Clark mentioned an e-mail one of the fallen sailors had sent home before the blast. "Mom, we're in dangerous waters, but I'm OK," the note said. The admiral said that message told him these sailors knew they were in harm's way, but they also knew they had an important mission.
"The young no longer speak, but:
"They have a silence that speaks for them at night.
"They say: We were young, remember us.
"They say: We have done what we could, but until it is finished, it is not done.
"They say: Our deaths are not ours; they are yours; they will mean what you make them.
"They say: Whether our lives and our deaths were for peace and a new hope, we cannot say; it is you who must say this.
"They say: We leave you our deaths. Give them their meaning."
Archibald MacLeish, American Poet, 1892-1982 (as recited by President Clinton at the USS Cole memorial service, Norfolk, Va., Oct. 18, 2000)
"Freedom and the values we cherish sometimes come at a high price," he said.
Navy Secretary Richard Danzig said these 17 deceased join the more than 1.3 million service members who have died for America. "They add a building block to America," he said. "Will we live up to that gift? I think we will."
Shelton said those killed and injured are "now and forevermore a part of the family of patriots that have made our country the greatest country on Earth. For our tomorrow, they gave their today."

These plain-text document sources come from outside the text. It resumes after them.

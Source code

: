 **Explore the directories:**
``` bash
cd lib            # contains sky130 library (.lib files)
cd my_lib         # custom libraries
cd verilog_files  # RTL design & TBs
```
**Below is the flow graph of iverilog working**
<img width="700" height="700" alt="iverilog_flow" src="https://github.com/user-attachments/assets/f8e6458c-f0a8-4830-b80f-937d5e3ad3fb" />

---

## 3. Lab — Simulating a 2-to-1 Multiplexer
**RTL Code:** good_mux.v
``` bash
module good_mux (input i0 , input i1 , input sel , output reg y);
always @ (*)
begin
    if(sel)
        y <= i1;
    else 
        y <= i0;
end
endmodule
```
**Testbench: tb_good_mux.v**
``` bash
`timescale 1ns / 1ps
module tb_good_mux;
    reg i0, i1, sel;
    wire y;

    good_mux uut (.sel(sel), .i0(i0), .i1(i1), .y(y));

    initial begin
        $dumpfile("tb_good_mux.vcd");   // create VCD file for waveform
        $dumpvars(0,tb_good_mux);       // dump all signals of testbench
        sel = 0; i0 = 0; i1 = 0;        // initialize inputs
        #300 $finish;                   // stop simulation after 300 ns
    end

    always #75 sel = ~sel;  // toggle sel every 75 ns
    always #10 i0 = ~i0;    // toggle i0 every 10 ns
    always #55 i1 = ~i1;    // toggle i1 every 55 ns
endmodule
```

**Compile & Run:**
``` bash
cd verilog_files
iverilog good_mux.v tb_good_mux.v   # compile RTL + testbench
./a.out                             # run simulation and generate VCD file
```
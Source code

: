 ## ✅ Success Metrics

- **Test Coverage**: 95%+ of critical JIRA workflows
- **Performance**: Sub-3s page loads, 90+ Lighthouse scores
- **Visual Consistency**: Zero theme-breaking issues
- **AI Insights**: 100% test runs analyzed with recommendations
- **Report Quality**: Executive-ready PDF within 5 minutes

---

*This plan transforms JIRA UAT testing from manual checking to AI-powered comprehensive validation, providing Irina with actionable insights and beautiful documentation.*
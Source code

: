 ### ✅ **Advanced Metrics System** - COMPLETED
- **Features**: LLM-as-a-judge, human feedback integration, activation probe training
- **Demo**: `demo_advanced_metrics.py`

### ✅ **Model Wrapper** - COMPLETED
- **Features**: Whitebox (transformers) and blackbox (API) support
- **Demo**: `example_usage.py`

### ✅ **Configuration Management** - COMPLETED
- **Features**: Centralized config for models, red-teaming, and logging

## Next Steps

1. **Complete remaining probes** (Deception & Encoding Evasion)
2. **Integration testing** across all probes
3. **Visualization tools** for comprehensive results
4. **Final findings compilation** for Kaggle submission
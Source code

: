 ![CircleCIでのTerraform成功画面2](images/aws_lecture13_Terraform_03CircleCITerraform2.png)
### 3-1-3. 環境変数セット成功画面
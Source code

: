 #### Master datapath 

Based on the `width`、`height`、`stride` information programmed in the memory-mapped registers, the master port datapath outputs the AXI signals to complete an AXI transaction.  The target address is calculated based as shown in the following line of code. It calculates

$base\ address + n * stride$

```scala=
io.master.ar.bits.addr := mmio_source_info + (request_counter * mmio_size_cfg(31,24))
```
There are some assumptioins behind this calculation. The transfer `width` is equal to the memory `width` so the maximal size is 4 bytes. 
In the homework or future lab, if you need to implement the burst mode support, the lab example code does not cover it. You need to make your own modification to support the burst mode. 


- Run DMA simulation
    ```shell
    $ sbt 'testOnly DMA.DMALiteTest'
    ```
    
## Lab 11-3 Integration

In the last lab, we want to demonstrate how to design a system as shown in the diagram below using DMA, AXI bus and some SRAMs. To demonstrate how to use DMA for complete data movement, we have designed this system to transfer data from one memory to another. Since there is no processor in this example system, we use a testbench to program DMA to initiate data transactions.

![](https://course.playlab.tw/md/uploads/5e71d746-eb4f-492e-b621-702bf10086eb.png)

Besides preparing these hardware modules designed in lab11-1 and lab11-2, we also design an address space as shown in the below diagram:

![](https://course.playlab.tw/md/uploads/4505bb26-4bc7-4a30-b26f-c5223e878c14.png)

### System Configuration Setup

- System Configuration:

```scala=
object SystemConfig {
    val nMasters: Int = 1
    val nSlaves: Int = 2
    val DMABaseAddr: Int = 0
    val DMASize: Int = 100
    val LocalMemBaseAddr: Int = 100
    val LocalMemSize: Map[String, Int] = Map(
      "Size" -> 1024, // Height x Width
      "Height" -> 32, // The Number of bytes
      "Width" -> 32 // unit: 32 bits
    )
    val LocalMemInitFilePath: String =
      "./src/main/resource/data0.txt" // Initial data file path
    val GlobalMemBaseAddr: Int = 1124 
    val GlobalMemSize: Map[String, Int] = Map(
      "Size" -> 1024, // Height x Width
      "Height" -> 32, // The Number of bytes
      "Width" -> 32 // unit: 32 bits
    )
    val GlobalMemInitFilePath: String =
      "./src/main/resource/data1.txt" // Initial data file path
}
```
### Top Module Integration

Before the ceremony, Clinton met with the families of those killed. He read their names aloud to a silent crowd during the ceremony and then recited the poem "Young Dead Soldiers" by Archibald MacLeish.
Many had words of warning for the alleged terrorists as well.
"Those who perpetrated this act of terror should never forget America's memory is long and our reach is longer," Shelton said.
"To those who organized and orchestrated this barbarous act, you are on notice that our search for you will be relentless and that America will not rest until we find you and the long arm of justice reaches out -- however long, however far -- and makes you pay for this crime," Cohen added.
Clinton also said the Cole tragedy needs to serve as a reminder to the American public that even when the United States is not at war, the men and women of the U.S. military still put their lives on the line every day.
"No one should ever pass an American in uniform without saying, 'Thank you, we're grateful,'" Cohen said, "always mindful that they are prepared to risk all their dreams so that all of us can reach and realize ours."